[What you are asked to do]
Go through the data and report each line that holds the string "Secret".

[Data extracts]

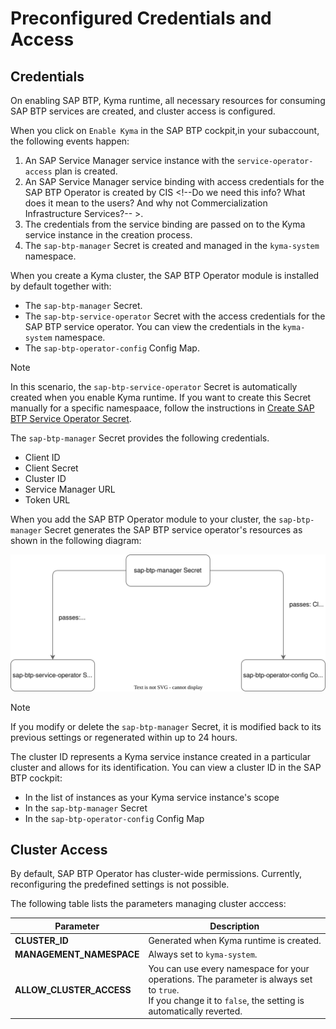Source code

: # Preconfigured Credentials and Access

## Credentials

On enabling SAP BTP, Kyma runtime, all necessary resources for consuming SAP BTP services are created, and cluster access is configured.
<!-- ~~The SAP BTP Operator module configures and installs the SAP BTP service operator, which allows you to immediately create Kyma service instances and service bindings.~~ -->

When you click on `Enable Kyma` in the SAP BTP cockpit,in your subaccount, the following events happen:
1. An SAP Service Manager service instance with the `service-operator-access` plan is created.
2. An SAP Service Manager service binding with access credentials for the SAP BTP Operator is created by CIS <!--Do we need this info? What does it mean to the users? And why not Commercialization Infrastructure Services?-- >.
3. The credentials from the service binding are passed on to the Kyma service instance in the creation process.
4. The `sap-btp-manager` Secret is created and managed in the `kyma-system` namespace.

When you create a Kyma cluster, the SAP BTP Operator module is installed by default together with:
* The `sap-btp-manager` Secret.
* The `sap-btp-service-operator` Secret with the access credentials for the SAP BTP service operator. You can view the credentials in the `kyma-system` namespace.
* The `sap-btp-operator-config` Config Map.

> [!NOTE]
> In this scenario, the `sap-btp-service-operator` Secret is automatically created when you enable Kyma runtime. If you want to create this Secret manually for a specific namespaace, follow the instructions in [Create SAP BTP Service Operator Secret](./tutorials/04-10-create-btp-swervice-operator-secret.md).

The `sap-btp-manager` Secret provides the following credentials.
* Client ID
* Client Secret
* Cluster ID
* Service Manager URL
* Token URL

When you add the SAP BTP Operator module to your cluster, the `sap-btp-manager` Secret generates the SAP BTP service operator's resources <!--credentials?--> as shown in the following diagram:

![module_credentials](../assets/module_credentials.drawio.svg)

> [!NOTE]
> If you modify or delete the `sap-btp-manager` Secret, it is modified back to its previous settings or regenerated within up to 24 hours.

The cluster ID represents a Kyma service instance created in a particular cluster and allows for its identification. You can view a cluster ID in the SAP BTP cockpit:
* In the list of instances as your Kyma service instance's scope
* In the `sap-btp-manager` Secret
* In the `sap-btp-operator-config` Config Map

## Cluster Access

By default, SAP BTP Operator has cluster-wide permissions. Currently, reconfiguring the predefined settings is not possible.

The following table lists the parameters managing cluster acccess:

| Parameter                     | Description                                                                                   |
|-------------------------------|-----------------------------------------------------------------------------------------------|
| **CLUSTER_ID**                | Generated when Kyma runtime is created.                                                       |
| **MANAGEMENT_NAMESPACE**      | Always set to `kyma-system`.                                                |
| **ALLOW_CLUSTER_ACCESS**      | You can use every namespace for your operations. The parameter is always set to `true`.<br>If you change it to `false`, the setting is automatically reverted. |
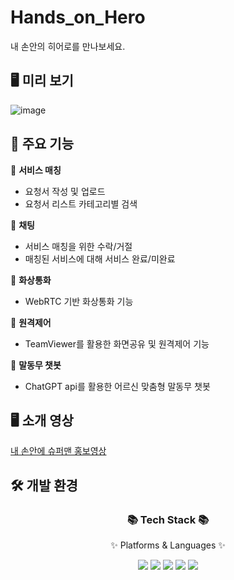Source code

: # Hands_on_Hero
내 손안의 히어로를 만나보세요.

## 🖥️ 미리 보기
![image](https://i.ibb.co/XDHjqSb/image.jpg)

## 📌 주요 기능

👤 **서비스 매칭**
- 요청서 작성 및 업로드
- 요청서 리스트 카테고리별 검색

👤 **채팅**
- 서비스 매칭을 위한 수락/거절 
- 매칭된 서비스에 대해 서비스 완료/미완료

👤 **화상통화**
- WebRTC 기반 화상통화 기능

👤 **원격제어**
- TeamViewer를 활용한 화면공유 및 원격제어 기능

👤 **말동무 챗봇**
- ChatGPT api를 활용한 어르신 맞춤형 말동무 챗봇

## 🖥️ 소개 영상
[내 손안에 슈퍼맨 홍보영상](https://www.youtube.com/watch?v=5t23fAmgEE4&feature=youtu.be)  
  
## 🛠️ 개발 환경
<div align=center>
	<h3>📚 Tech Stack 📚</h3>
	<p>✨ Platforms & Languages ✨</p>
</div>
<div align="center">
	<img src="https://img.shields.io/badge/TypeScript-007ACC?style=for-the-badge&logo=typescript&logoColor=white" />
	<img src="https://img.shields.io/badge/Tailwind_CSS-38B2AC?style=for-the-badge&logo=tailwind-css&logoColor=white" />
	<img src="https://img.shields.io/badge/Next.js-000?logo=nextdotjs&logoColor=fff&style=for-the-badge" />
	<img src="https://img.shields.io/badge/Vercel-000000?style=for-the-badge&logo=vercel&logoColor=white" />
	<img src="https://img.shields.io/badge/Prisma-3982CE?style=for-the-badge&logo=Prisma&logoColor=white" />
	<br>
</div>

[Output for this task]
4. The `sap-btp-manager` Secret is created and managed in the `kyma-system` namespace.
* The `sap-btp-manager` Secret.
* The `sap-btp-service-operator` Secret with the access credentials for the SAP BTP service operator. You can view the credentials in the `kyma-system` namespace.
> In this scenario, the `sap-btp-service-operator` Secret is automatically created when you enable Kyma runtime. If you want to create this Secret manually for a specific namespaace, follow the instructions in [Create SAP BTP Service Operator Secret](./tutorials/04-10-create-btp-swervice-operator-secret.md).
The `sap-btp-manager` Secret provides the following credentials.
* Client Secret
When you add the SAP BTP Operator module to your cluster, the `sap-btp-manager` Secret generates the SAP BTP service operator's resources <!--credentials?--> as shown in the following diagram:
> If you modify or delete the `sap-btp-manager` Secret, it is modified back to its previous settings or regenerated within up to 24 hours.
* In the `sap-btp-manager` Secret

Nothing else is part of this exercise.